This paternity proceeding has been referred to this Court by the Support Magistrate in accordance with Family Court Act § 439(b) for a determination as to whether dismissal ofthis paternity petition is required under the doctrine of equitable estoppel ( see, Matter of Marilene S. v. David H., 63 AD3d 949, 950 [2009];Matter of Starla D. v. Jeremy E., 95 AD3d 1605 [2012],lv denied19 NY3d 1015 [2012] ).
.Family Court Act § 439(a) provides, in pertinent part, that “[s]upport magistrates shall not be empowered to hear, determine and grant any relief with respect to issues of contested paternity involving claims of equitable estoppel ... which shall be referred to a judge as provided in subdivision (b) or (c) of this section” (McKinney's Cons Laws of NY, Book 29A, Fam Ct Act § 439, 2013 Cum Ann Pocket Part at 9).

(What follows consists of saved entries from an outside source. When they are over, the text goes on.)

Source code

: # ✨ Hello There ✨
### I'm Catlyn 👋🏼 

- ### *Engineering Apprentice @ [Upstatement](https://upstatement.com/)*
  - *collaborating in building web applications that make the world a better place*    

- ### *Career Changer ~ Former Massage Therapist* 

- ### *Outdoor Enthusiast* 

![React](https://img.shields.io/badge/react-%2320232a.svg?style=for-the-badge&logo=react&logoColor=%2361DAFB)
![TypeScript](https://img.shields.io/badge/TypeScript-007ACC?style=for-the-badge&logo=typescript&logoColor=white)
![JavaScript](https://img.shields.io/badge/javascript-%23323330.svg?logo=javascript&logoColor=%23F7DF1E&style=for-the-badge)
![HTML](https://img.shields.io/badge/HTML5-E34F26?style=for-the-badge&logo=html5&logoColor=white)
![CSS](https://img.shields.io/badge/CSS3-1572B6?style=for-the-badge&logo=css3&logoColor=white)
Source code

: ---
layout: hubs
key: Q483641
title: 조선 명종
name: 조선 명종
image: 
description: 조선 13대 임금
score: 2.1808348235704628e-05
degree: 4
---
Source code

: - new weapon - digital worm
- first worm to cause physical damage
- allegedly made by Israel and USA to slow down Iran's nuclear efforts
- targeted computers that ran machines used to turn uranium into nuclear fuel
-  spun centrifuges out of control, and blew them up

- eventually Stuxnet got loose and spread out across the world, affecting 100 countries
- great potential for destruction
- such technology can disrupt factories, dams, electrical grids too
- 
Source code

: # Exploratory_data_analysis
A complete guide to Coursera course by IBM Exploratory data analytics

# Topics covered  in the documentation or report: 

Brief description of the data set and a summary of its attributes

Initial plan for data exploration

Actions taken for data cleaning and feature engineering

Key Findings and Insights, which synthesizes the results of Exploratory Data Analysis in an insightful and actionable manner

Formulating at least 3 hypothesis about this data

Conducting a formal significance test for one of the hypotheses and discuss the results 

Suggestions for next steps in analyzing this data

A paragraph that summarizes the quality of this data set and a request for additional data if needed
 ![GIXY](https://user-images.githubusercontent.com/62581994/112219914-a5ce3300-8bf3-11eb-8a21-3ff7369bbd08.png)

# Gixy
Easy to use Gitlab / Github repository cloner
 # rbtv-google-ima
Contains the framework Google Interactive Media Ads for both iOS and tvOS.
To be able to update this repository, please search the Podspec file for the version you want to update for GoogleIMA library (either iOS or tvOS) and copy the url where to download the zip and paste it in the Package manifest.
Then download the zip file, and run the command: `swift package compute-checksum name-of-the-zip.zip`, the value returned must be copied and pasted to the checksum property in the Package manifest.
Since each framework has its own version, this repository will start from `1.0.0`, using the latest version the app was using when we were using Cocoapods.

By petition filed pursuant to Family Court Act § 523 on May 30, 2012, Richard M., Jr. alleges that he is the father of Michael Jose M., who was born out-of-wedlock to the respondent, Alejandra H., on July 3, 2008. The petition alleges that the parties engaged in sexual intercourse “during a period of time beginning on or about May 10, 2007 and ending on or about October 1, 2009, and as a result thereof, respondent became pregnant.” The petition further alleges that the mother was “not married” at the time that the child was conceived, and that “no individual has been adjudicated father of this child ... and no individual has signed an acknowledgment of paternity admitting paternity for this child.”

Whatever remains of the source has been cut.